6. Il résulte de tout ce qui précède, et sans qu'il soit besoin de se prononcer sur la fin de non-recevoir opposée par l'établissement public territorial - Vallée Sud - Grand Paris, que Mme C... n'est pas fondée à se plaindre de ce que, par le jugement attaqué, le magistrat désigné par le président du Tribunal administratif de Cergy-Pontoise a rejeté sa demande tendant à ce que l'établissement public territorial - Vallée Sud - Grand Paris soit condamné à lui verser la somme de 2 561 euros au titre d'heures supplémentaires effectuées entre le 1er janvier 2013 et le 31 mars 2014, ainsi que la somme de 1700 euros en réparation de ses préjudices.
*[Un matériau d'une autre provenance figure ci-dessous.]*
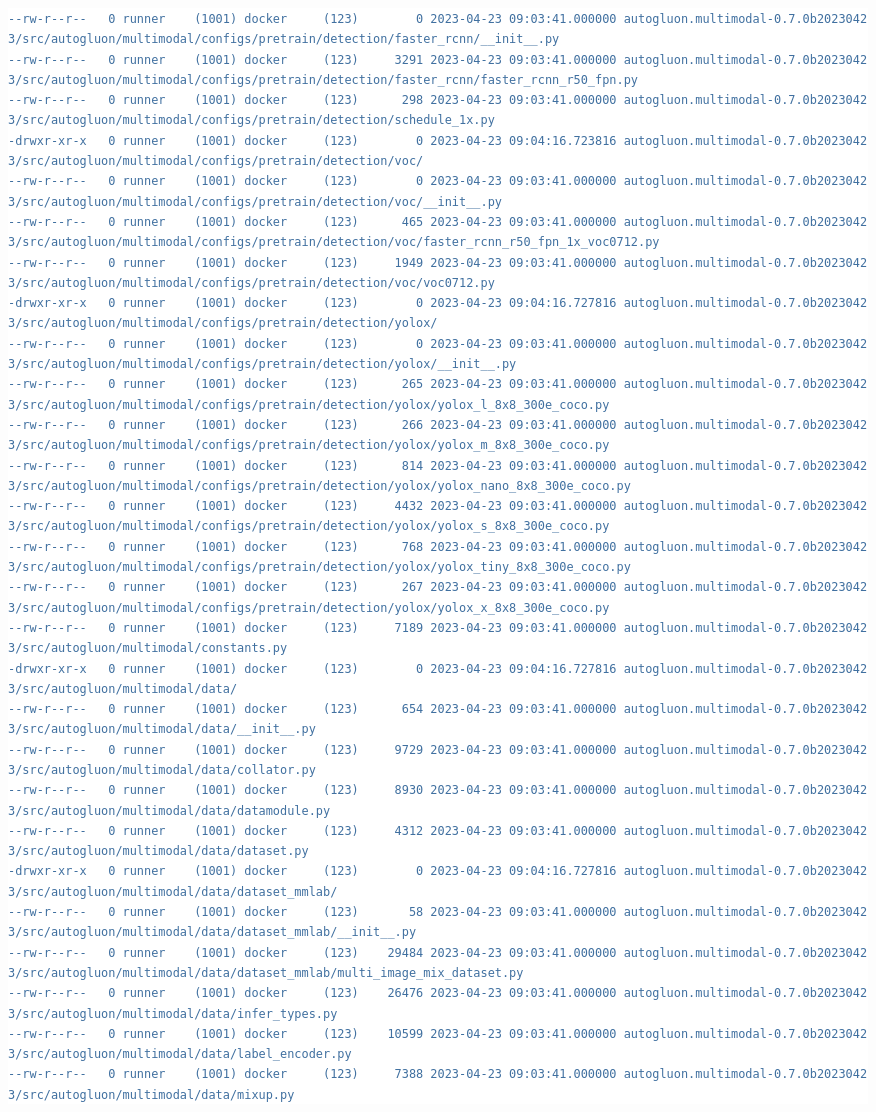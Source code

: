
 ```diff
--rw-r--r--   0 runner    (1001) docker     (123)        0 2023-04-23 09:03:41.000000 autogluon.multimodal-0.7.0b20230423/src/autogluon/multimodal/configs/pretrain/detection/faster_rcnn/__init__.py
--rw-r--r--   0 runner    (1001) docker     (123)     3291 2023-04-23 09:03:41.000000 autogluon.multimodal-0.7.0b20230423/src/autogluon/multimodal/configs/pretrain/detection/faster_rcnn/faster_rcnn_r50_fpn.py
--rw-r--r--   0 runner    (1001) docker     (123)      298 2023-04-23 09:03:41.000000 autogluon.multimodal-0.7.0b20230423/src/autogluon/multimodal/configs/pretrain/detection/schedule_1x.py
-drwxr-xr-x   0 runner    (1001) docker     (123)        0 2023-04-23 09:04:16.723816 autogluon.multimodal-0.7.0b20230423/src/autogluon/multimodal/configs/pretrain/detection/voc/
--rw-r--r--   0 runner    (1001) docker     (123)        0 2023-04-23 09:03:41.000000 autogluon.multimodal-0.7.0b20230423/src/autogluon/multimodal/configs/pretrain/detection/voc/__init__.py
--rw-r--r--   0 runner    (1001) docker     (123)      465 2023-04-23 09:03:41.000000 autogluon.multimodal-0.7.0b20230423/src/autogluon/multimodal/configs/pretrain/detection/voc/faster_rcnn_r50_fpn_1x_voc0712.py
--rw-r--r--   0 runner    (1001) docker     (123)     1949 2023-04-23 09:03:41.000000 autogluon.multimodal-0.7.0b20230423/src/autogluon/multimodal/configs/pretrain/detection/voc/voc0712.py
-drwxr-xr-x   0 runner    (1001) docker     (123)        0 2023-04-23 09:04:16.727816 autogluon.multimodal-0.7.0b20230423/src/autogluon/multimodal/configs/pretrain/detection/yolox/
--rw-r--r--   0 runner    (1001) docker     (123)        0 2023-04-23 09:03:41.000000 autogluon.multimodal-0.7.0b20230423/src/autogluon/multimodal/configs/pretrain/detection/yolox/__init__.py
--rw-r--r--   0 runner    (1001) docker     (123)      265 2023-04-23 09:03:41.000000 autogluon.multimodal-0.7.0b20230423/src/autogluon/multimodal/configs/pretrain/detection/yolox/yolox_l_8x8_300e_coco.py
--rw-r--r--   0 runner    (1001) docker     (123)      266 2023-04-23 09:03:41.000000 autogluon.multimodal-0.7.0b20230423/src/autogluon/multimodal/configs/pretrain/detection/yolox/yolox_m_8x8_300e_coco.py
--rw-r--r--   0 runner    (1001) docker     (123)      814 2023-04-23 09:03:41.000000 autogluon.multimodal-0.7.0b20230423/src/autogluon/multimodal/configs/pretrain/detection/yolox/yolox_nano_8x8_300e_coco.py
--rw-r--r--   0 runner    (1001) docker     (123)     4432 2023-04-23 09:03:41.000000 autogluon.multimodal-0.7.0b20230423/src/autogluon/multimodal/configs/pretrain/detection/yolox/yolox_s_8x8_300e_coco.py
--rw-r--r--   0 runner    (1001) docker     (123)      768 2023-04-23 09:03:41.000000 autogluon.multimodal-0.7.0b20230423/src/autogluon/multimodal/configs/pretrain/detection/yolox/yolox_tiny_8x8_300e_coco.py
--rw-r--r--   0 runner    (1001) docker     (123)      267 2023-04-23 09:03:41.000000 autogluon.multimodal-0.7.0b20230423/src/autogluon/multimodal/configs/pretrain/detection/yolox/yolox_x_8x8_300e_coco.py
--rw-r--r--   0 runner    (1001) docker     (123)     7189 2023-04-23 09:03:41.000000 autogluon.multimodal-0.7.0b20230423/src/autogluon/multimodal/constants.py
-drwxr-xr-x   0 runner    (1001) docker     (123)        0 2023-04-23 09:04:16.727816 autogluon.multimodal-0.7.0b20230423/src/autogluon/multimodal/data/
--rw-r--r--   0 runner    (1001) docker     (123)      654 2023-04-23 09:03:41.000000 autogluon.multimodal-0.7.0b20230423/src/autogluon/multimodal/data/__init__.py
--rw-r--r--   0 runner    (1001) docker     (123)     9729 2023-04-23 09:03:41.000000 autogluon.multimodal-0.7.0b20230423/src/autogluon/multimodal/data/collator.py
--rw-r--r--   0 runner    (1001) docker     (123)     8930 2023-04-23 09:03:41.000000 autogluon.multimodal-0.7.0b20230423/src/autogluon/multimodal/data/datamodule.py
--rw-r--r--   0 runner    (1001) docker     (123)     4312 2023-04-23 09:03:41.000000 autogluon.multimodal-0.7.0b20230423/src/autogluon/multimodal/data/dataset.py
-drwxr-xr-x   0 runner    (1001) docker     (123)        0 2023-04-23 09:04:16.727816 autogluon.multimodal-0.7.0b20230423/src/autogluon/multimodal/data/dataset_mmlab/
--rw-r--r--   0 runner    (1001) docker     (123)       58 2023-04-23 09:03:41.000000 autogluon.multimodal-0.7.0b20230423/src/autogluon/multimodal/data/dataset_mmlab/__init__.py
--rw-r--r--   0 runner    (1001) docker     (123)    29484 2023-04-23 09:03:41.000000 autogluon.multimodal-0.7.0b20230423/src/autogluon/multimodal/data/dataset_mmlab/multi_image_mix_dataset.py
--rw-r--r--   0 runner    (1001) docker     (123)    26476 2023-04-23 09:03:41.000000 autogluon.multimodal-0.7.0b20230423/src/autogluon/multimodal/data/infer_types.py
--rw-r--r--   0 runner    (1001) docker     (123)    10599 2023-04-23 09:03:41.000000 autogluon.multimodal-0.7.0b20230423/src/autogluon/multimodal/data/label_encoder.py
--rw-r--r--   0 runner    (1001) docker     (123)     7388 2023-04-23 09:03:41.000000 autogluon.multimodal-0.7.0b20230423/src/autogluon/multimodal/data/mixup.py
```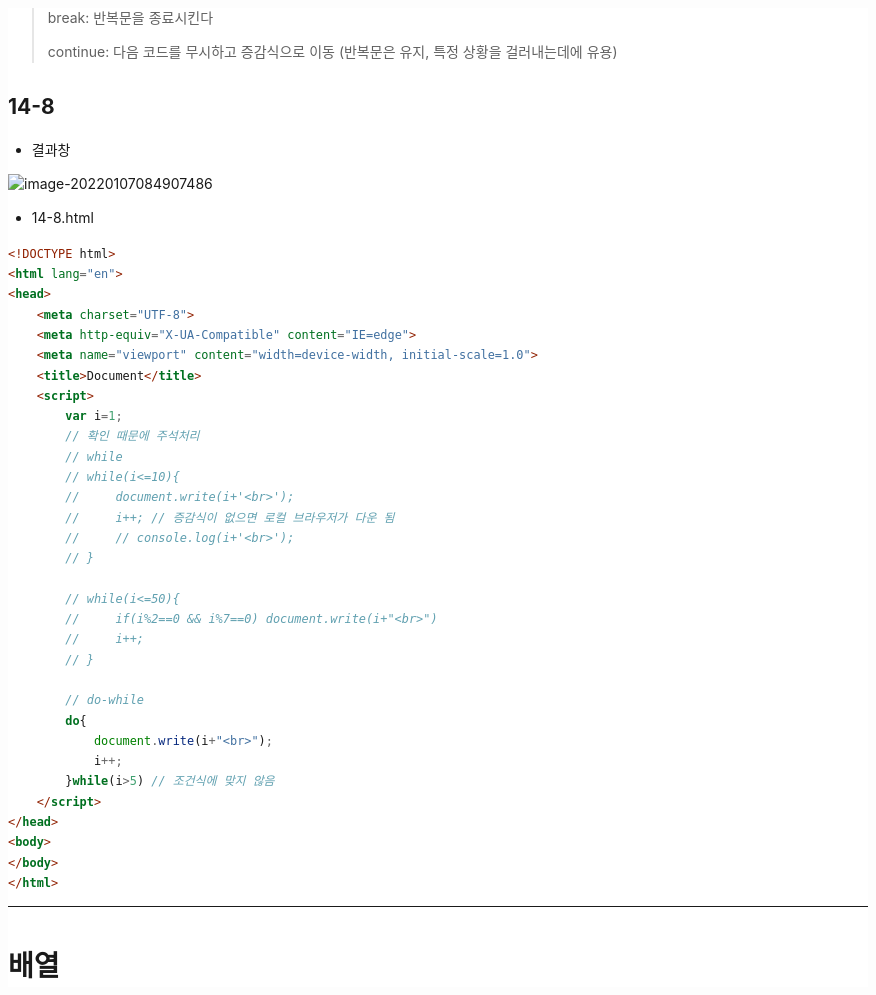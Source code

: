 > break: 반복문을 종료시킨다
>
> continue: 다음 코드를 무시하고 증감식으로 이동 (반복문은 유지, 특정 상황을 걸러내는데에 유용)



## 14-8

- 결과창

![image-20220107084907486](C:\Users\KHY\AppData\Roaming\Typora\typora-user-images\image-20220107084907486.png)



- 14-8.html

```html
<!DOCTYPE html>
<html lang="en">
<head>
    <meta charset="UTF-8">
    <meta http-equiv="X-UA-Compatible" content="IE=edge">
    <meta name="viewport" content="width=device-width, initial-scale=1.0">
    <title>Document</title>
    <script>
        var i=1;
        // 확인 때문에 주석처리
        // while
        // while(i<=10){
        //     document.write(i+'<br>');
        //     i++; // 증감식이 없으면 로컬 브라우저가 다운 됨
        //     // console.log(i+'<br>');
        // }
        
        // while(i<=50){
        //     if(i%2==0 && i%7==0) document.write(i+"<br>")
        //     i++;
        // }

        // do-while
        do{
            document.write(i+"<br>");
            i++;
        }while(i>5) // 조건식에 맞지 않음
    </script>
</head>
<body>
</body>
</html>
```

---

# 배열
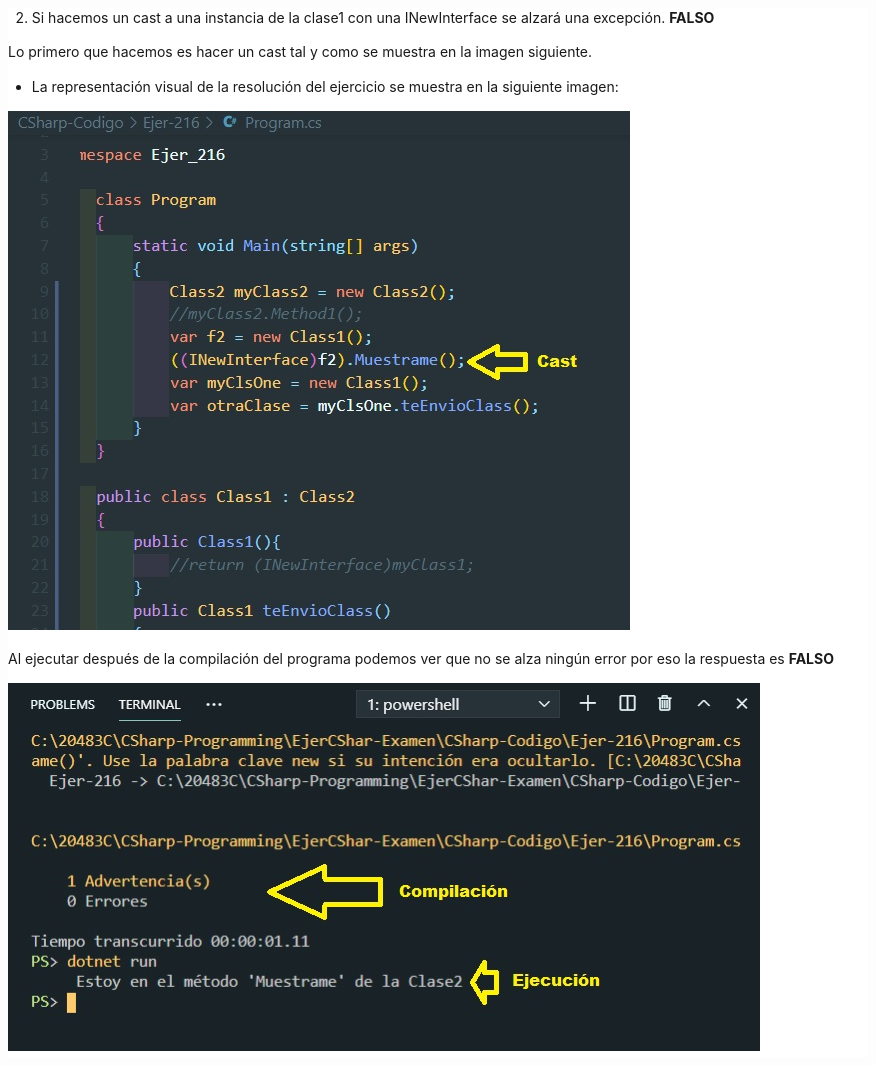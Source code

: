 2. Si hacemos un cast a una instancia de la clase1 con una INewInterface se alzará una excepción. **FALSO**

Lo primero que hacemos es hacer un cast tal y como se muestra en la imagen siguiente.

- La representación visual de la resolución del ejercicio se muestra en la siguiente imagen:

![alt text](./md_img/ejerNo-216-3.jpg " !!!")

Al ejecutar después de la compilación del programa podemos ver que no se alza ningún error por eso la respuesta es **FALSO**

![alt text](./md_img/ejerNo-216-4.jpg " !!!")
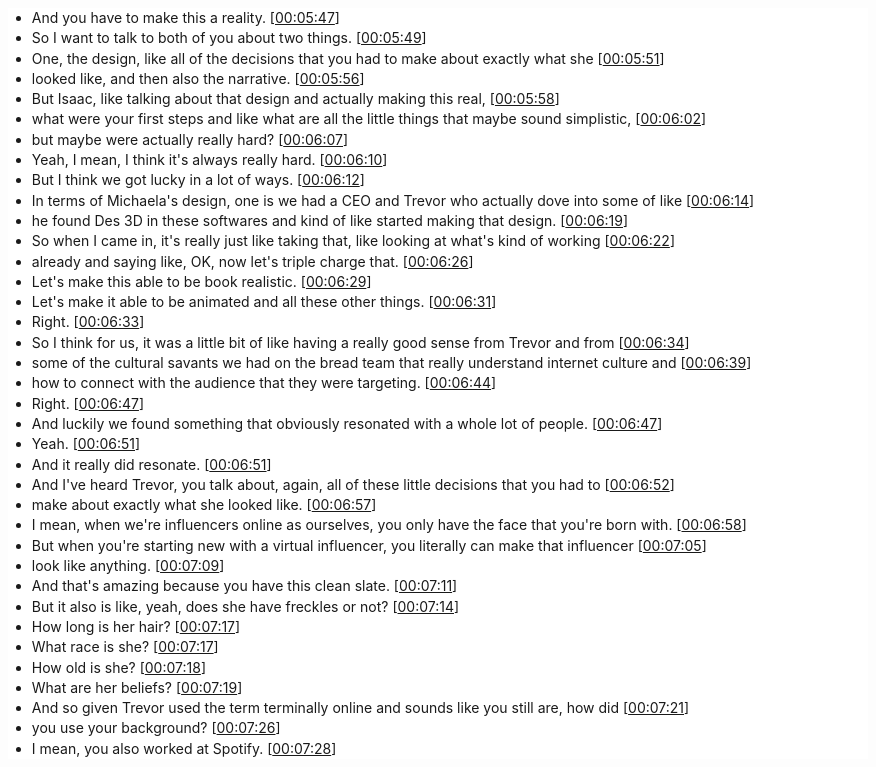 *  And you have to make this a reality. [[00:05:47](https://www.youtube.com/watch?v=RNeb-zFTVAI&t=347.52000000000004s)]
*  So I want to talk to both of you about two things. [[00:05:49](https://www.youtube.com/watch?v=RNeb-zFTVAI&t=349.20000000000005s)]
*  One, the design, like all of the decisions that you had to make about exactly what she [[00:05:51](https://www.youtube.com/watch?v=RNeb-zFTVAI&t=351.52000000000004s)]
*  looked like, and then also the narrative. [[00:05:56](https://www.youtube.com/watch?v=RNeb-zFTVAI&t=356.40000000000003s)]
*  But Isaac, like talking about that design and actually making this real, [[00:05:58](https://www.youtube.com/watch?v=RNeb-zFTVAI&t=358.40000000000003s)]
*  what were your first steps and like what are all the little things that maybe sound simplistic, [[00:06:02](https://www.youtube.com/watch?v=RNeb-zFTVAI&t=362.88000000000005s)]
*  but maybe were actually really hard? [[00:06:07](https://www.youtube.com/watch?v=RNeb-zFTVAI&t=367.6s)]
*  Yeah, I mean, I think it's always really hard. [[00:06:10](https://www.youtube.com/watch?v=RNeb-zFTVAI&t=370.48s)]
*  But I think we got lucky in a lot of ways. [[00:06:12](https://www.youtube.com/watch?v=RNeb-zFTVAI&t=372.32000000000005s)]
*  In terms of Michaela's design, one is we had a CEO and Trevor who actually dove into some of like [[00:06:14](https://www.youtube.com/watch?v=RNeb-zFTVAI&t=374.88000000000005s)]
*  he found Des 3D in these softwares and kind of like started making that design. [[00:06:19](https://www.youtube.com/watch?v=RNeb-zFTVAI&t=379.76000000000005s)]
*  So when I came in, it's really just like taking that, like looking at what's kind of working [[00:06:22](https://www.youtube.com/watch?v=RNeb-zFTVAI&t=382.8s)]
*  already and saying like, OK, now let's triple charge that. [[00:06:26](https://www.youtube.com/watch?v=RNeb-zFTVAI&t=386.56s)]
*  Let's make this able to be book realistic. [[00:06:29](https://www.youtube.com/watch?v=RNeb-zFTVAI&t=389.28000000000003s)]
*  Let's make it able to be animated and all these other things. [[00:06:31](https://www.youtube.com/watch?v=RNeb-zFTVAI&t=391.84000000000003s)]
*  Right. [[00:06:33](https://www.youtube.com/watch?v=RNeb-zFTVAI&t=393.92s)]
*  So I think for us, it was a little bit of like having a really good sense from Trevor and from [[00:06:34](https://www.youtube.com/watch?v=RNeb-zFTVAI&t=394.24s)]
*  some of the cultural savants we had on the bread team that really understand internet culture and [[00:06:39](https://www.youtube.com/watch?v=RNeb-zFTVAI&t=399.52000000000004s)]
*  how to connect with the audience that they were targeting. [[00:06:44](https://www.youtube.com/watch?v=RNeb-zFTVAI&t=404.88s)]
*  Right. [[00:06:47](https://www.youtube.com/watch?v=RNeb-zFTVAI&t=407.2s)]
*  And luckily we found something that obviously resonated with a whole lot of people. [[00:06:47](https://www.youtube.com/watch?v=RNeb-zFTVAI&t=407.52s)]
*  Yeah. [[00:06:51](https://www.youtube.com/watch?v=RNeb-zFTVAI&t=411.2s)]
*  And it really did resonate. [[00:06:51](https://www.youtube.com/watch?v=RNeb-zFTVAI&t=411.44s)]
*  And I've heard Trevor, you talk about, again, all of these little decisions that you had to [[00:06:52](https://www.youtube.com/watch?v=RNeb-zFTVAI&t=412.8s)]
*  make about exactly what she looked like. [[00:06:57](https://www.youtube.com/watch?v=RNeb-zFTVAI&t=417.04s)]
*  I mean, when we're influencers online as ourselves, you only have the face that you're born with. [[00:06:58](https://www.youtube.com/watch?v=RNeb-zFTVAI&t=418.56s)]
*  But when you're starting new with a virtual influencer, you literally can make that influencer [[00:07:05](https://www.youtube.com/watch?v=RNeb-zFTVAI&t=425.84000000000003s)]
*  look like anything. [[00:07:09](https://www.youtube.com/watch?v=RNeb-zFTVAI&t=429.92s)]
*  And that's amazing because you have this clean slate. [[00:07:11](https://www.youtube.com/watch?v=RNeb-zFTVAI&t=431.76s)]
*  But it also is like, yeah, does she have freckles or not? [[00:07:14](https://www.youtube.com/watch?v=RNeb-zFTVAI&t=434.4s)]
*  How long is her hair? [[00:07:17](https://www.youtube.com/watch?v=RNeb-zFTVAI&t=437.12s)]
*  What race is she? [[00:07:17](https://www.youtube.com/watch?v=RNeb-zFTVAI&t=437.92s)]
*  How old is she? [[00:07:18](https://www.youtube.com/watch?v=RNeb-zFTVAI&t=438.96s)]
*  What are her beliefs? [[00:07:19](https://www.youtube.com/watch?v=RNeb-zFTVAI&t=439.68s)]
*  And so given Trevor used the term terminally online and sounds like you still are, how did [[00:07:21](https://www.youtube.com/watch?v=RNeb-zFTVAI&t=441.03999999999996s)]
*  you use your background? [[00:07:26](https://www.youtube.com/watch?v=RNeb-zFTVAI&t=446.64s)]
*  I mean, you also worked at Spotify. [[00:07:28](https://www.youtube.com/watch?v=RNeb-zFTVAI&t=448.71999999999997s)]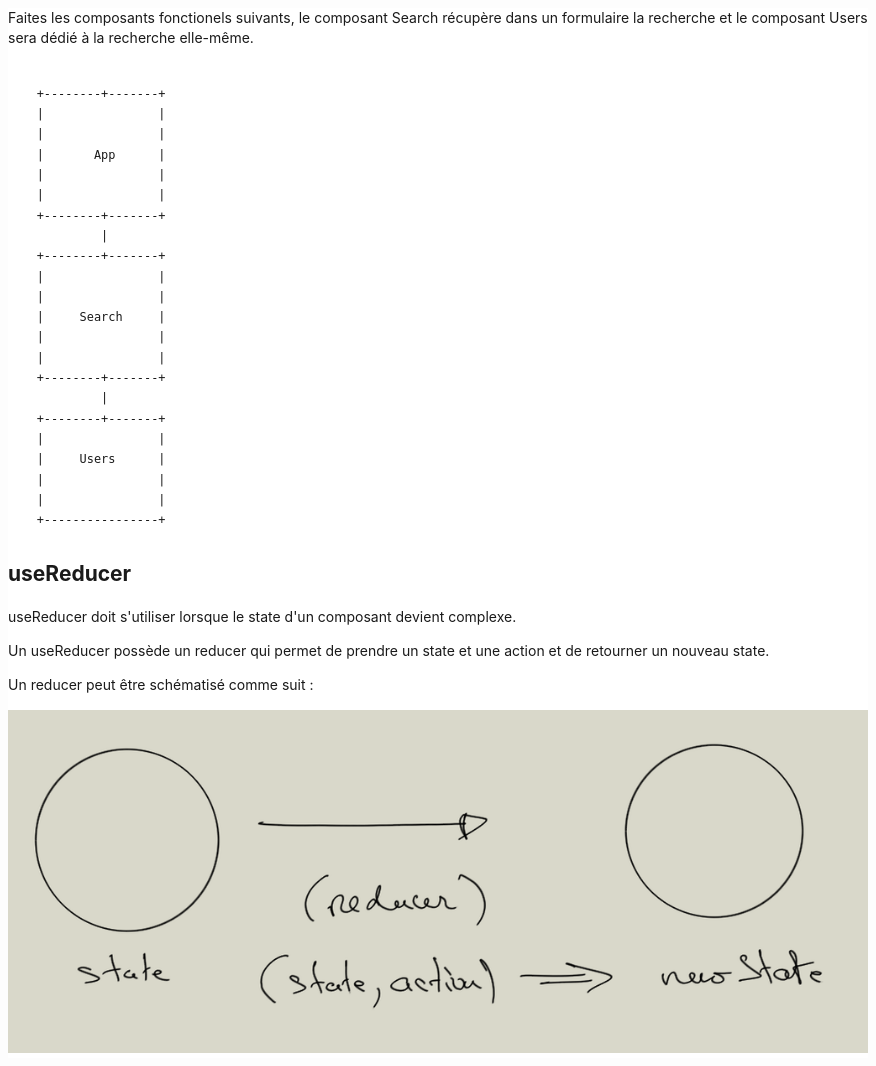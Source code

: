 Faites les composants fonctionels suivants, le composant Search récupère dans un formulaire la recherche et le composant Users sera dédié à la recherche elle-même.


```txt

    +--------+-------+
    |                |
    |                |
    |       App      |
    |                |
    |                |
    +--------+-------+
             |
    +--------+-------+
    |                |
    |                |
    |     Search     |
    |                |
    |                |
    +--------+-------+
             |
    +--------+-------+
    |                |
    |     Users      |
    |                |
    |                |
    +----------------+

```

## useReducer

useReducer doit s'utiliser lorsque le state d'un composant devient complexe.

Un useReducer possède un reducer qui permet de prendre un state et une action et de retourner un nouveau state.

Un reducer peut être schématisé comme suit :

![reducer](images/reducer.png)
Sur les frais liés à l'instance :
7. Les dispositions de l'article L. 761-1 du code de justice administrative font obstacle à ce que soit mis à la charge de l'établissement public territorial - Vallée Sud - Grand Paris, qui n'est pas, dans la présente instance, la partie perdante, le versement de la somme que Mme C... demande au titre des frais exposés par elle et non compris dans les dépens. Il n'y a pas lieu, dans les circonstances de l'espèce, de faire droit aux conclusions de l'établissement public territorial - Vallée Sud - Grand Paris tendant à l'application de ces dispositions.
D É C I D E :
Article 1er : La requête de Mme C... est rejetée.
Article 2 : Les conclusions présentées par l'établissement public territorial - Vallée Sud - Grand Paris au titre de l'article L. 761-1 du code de justice administrative sont rejetées.